On Saturday, May 18th the 2nd annual Red, White, and Craft Brews Fest was held at the Armed Forces History Museum in Largo, FL. JJ Taylor’s patriotic sounding and looking event was the cap to American Craft Beer Week. My better half, Lisa, and I decided to go on a whim and caught the last half.
Located just a few blocks off of Ulmerton Road, it wasn’t the easiest to find. Thankfully signs pointed the way and Lisa was more than happy to help navigate. Outside we were greeted by a cool helicopter and other military armament along with a nice lady who welcomed us and rung up the reasonably priced ($25) tickets.
As we walked inside, there were a couple of rooms with military uniforms, guns, bayonets, old infantry hats and the like. All of the displays were professionally done and genuinely interesting. Some pieces went all the way back to Revolutionary War, along with plenty from the Civil War, and from wars thereafter. When valuable drinking time is sacrificed to look at anything, particularly educational, it’s a testament to quality and coolness.
Down a darkened hall was the entrance to the tasting and as we walked toward the door it felt like we were in a war zone. Combat sounds filled the air and along with more gnarly displays-it was reminiscent of a scene out of Platoon. Halloween would be a great time to visit; I would imagine as it would be a little eerie.
Oftentimes, beer events are held in a big cavernous room or an open outdoor area. Merely on a hunch, we figured that we had pretty much seen the extent of the museum and that the tasting room would be just a large generic room without a great deal of character. Surprisingly, the exhibits continued and served as a backdrop for the brewery serving tables.

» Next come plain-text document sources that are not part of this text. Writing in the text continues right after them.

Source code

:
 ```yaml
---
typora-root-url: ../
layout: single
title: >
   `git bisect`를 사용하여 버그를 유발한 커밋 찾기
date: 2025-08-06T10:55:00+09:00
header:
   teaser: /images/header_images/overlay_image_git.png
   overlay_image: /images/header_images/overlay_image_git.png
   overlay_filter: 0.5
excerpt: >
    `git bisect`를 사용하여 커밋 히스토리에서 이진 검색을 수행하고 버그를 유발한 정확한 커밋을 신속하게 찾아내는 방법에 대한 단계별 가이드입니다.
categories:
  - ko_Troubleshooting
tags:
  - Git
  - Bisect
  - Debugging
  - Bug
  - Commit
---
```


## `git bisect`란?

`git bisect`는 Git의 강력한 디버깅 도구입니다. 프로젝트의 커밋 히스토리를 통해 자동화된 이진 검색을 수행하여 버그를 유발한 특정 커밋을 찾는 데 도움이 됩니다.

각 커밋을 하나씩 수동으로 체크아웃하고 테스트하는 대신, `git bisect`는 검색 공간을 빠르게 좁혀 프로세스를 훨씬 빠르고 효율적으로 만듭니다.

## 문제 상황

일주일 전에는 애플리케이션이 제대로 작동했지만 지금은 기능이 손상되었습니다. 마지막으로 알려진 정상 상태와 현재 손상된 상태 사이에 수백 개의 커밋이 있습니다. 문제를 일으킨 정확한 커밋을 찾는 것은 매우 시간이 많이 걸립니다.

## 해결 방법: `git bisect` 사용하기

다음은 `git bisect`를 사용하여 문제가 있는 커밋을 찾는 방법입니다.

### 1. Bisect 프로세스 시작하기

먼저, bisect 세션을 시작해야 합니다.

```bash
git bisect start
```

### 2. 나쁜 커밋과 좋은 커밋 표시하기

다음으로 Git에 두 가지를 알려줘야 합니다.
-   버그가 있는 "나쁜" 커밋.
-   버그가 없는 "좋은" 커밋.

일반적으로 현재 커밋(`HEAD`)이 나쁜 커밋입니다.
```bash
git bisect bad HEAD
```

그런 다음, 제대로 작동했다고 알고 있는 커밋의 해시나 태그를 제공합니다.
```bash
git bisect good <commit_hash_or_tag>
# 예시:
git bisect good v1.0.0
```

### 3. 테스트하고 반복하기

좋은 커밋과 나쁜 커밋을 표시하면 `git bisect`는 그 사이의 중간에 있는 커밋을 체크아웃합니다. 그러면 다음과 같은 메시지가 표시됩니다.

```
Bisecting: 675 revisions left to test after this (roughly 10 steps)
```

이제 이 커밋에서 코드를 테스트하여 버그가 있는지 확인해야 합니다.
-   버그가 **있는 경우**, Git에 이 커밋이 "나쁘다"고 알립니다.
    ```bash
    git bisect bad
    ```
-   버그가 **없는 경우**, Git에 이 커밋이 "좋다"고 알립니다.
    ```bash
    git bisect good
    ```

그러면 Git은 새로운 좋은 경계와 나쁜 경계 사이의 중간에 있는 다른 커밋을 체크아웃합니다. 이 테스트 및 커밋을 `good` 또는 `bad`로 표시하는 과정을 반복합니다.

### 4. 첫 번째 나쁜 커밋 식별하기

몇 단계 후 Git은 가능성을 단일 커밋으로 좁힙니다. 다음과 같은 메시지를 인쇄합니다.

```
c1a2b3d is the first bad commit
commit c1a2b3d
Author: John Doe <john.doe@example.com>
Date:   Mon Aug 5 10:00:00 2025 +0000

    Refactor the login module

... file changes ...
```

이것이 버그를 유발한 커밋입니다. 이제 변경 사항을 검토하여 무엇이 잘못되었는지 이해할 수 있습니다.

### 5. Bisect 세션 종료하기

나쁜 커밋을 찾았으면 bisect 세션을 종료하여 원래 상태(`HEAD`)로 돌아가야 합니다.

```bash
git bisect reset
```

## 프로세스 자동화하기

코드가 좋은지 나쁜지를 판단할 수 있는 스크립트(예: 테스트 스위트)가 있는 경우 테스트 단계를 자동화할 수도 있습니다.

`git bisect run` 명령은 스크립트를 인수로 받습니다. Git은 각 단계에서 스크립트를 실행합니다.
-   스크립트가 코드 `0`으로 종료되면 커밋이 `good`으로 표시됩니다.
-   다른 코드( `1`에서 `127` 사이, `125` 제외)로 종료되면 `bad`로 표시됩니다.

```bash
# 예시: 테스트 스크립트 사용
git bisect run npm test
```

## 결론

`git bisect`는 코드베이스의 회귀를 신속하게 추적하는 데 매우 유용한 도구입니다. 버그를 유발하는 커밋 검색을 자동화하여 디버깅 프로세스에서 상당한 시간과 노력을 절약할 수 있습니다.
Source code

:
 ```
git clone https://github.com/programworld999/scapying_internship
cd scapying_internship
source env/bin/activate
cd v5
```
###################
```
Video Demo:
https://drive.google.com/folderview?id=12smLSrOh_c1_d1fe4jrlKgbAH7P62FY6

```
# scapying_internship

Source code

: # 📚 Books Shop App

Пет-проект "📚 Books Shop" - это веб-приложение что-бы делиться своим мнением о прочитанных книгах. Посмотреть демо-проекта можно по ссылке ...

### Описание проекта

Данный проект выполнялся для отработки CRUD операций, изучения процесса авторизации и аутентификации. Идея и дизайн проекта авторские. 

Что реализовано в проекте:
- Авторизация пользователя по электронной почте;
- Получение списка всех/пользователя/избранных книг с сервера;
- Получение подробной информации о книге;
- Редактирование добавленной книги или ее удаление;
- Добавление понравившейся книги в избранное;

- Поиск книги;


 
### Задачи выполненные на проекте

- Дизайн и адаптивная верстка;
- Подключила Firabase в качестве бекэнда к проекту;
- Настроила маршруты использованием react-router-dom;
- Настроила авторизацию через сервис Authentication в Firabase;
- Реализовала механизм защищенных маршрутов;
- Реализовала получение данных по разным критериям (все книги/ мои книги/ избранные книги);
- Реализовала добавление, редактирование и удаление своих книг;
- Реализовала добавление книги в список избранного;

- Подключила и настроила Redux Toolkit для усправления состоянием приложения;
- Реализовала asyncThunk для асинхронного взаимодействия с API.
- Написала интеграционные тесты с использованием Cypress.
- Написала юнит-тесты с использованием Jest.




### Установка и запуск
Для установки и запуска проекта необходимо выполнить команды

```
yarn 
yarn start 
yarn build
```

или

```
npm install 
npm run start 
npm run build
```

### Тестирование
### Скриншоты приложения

To see a military tank above the beer rep while they’re pouring that sweet nectar is memorable.
So, yeah-we really dug the locale but an awesome setting is nothing without remarkable beer. Many of my favorite breweries made an appearance including Oscar Blues, Lagunitas, and Sierra Nevada. Local celebrities Cigar City and Saint Somewhere made the trek as well. Special edition offerings are always big hits: Stone Brewing Co.’s Espresso Russian Imperial Stout was a rock star and Brooklyn Brewery’s Silver Anniversary Lager really grabbed my attention.
Other event details like parking and plenty of restrooms were more than adequate. Lines were short, possibly because of limited tickets or perhaps the local beer geeks were just too burned out or at least mildly hung over from American Craft Beer Week. People can often add (and sadly detract) to these parties. Ryan, a member of the Brandon Bootleggers Homebrew Club that I belong to attended and it was nice to talk shop with him (Ryan’s also a contributing author this this site — Ed.). Sam Adams had a beer rep that was dynamite and really displayed phenomenal customer service while the Left Hand rep was beyond entertaining.
Red, White and Brews really did it right and I couldn’t recommend it more. History buffs should explore the museum sans suds and beer aficionados will not want to miss next year. I am impressed.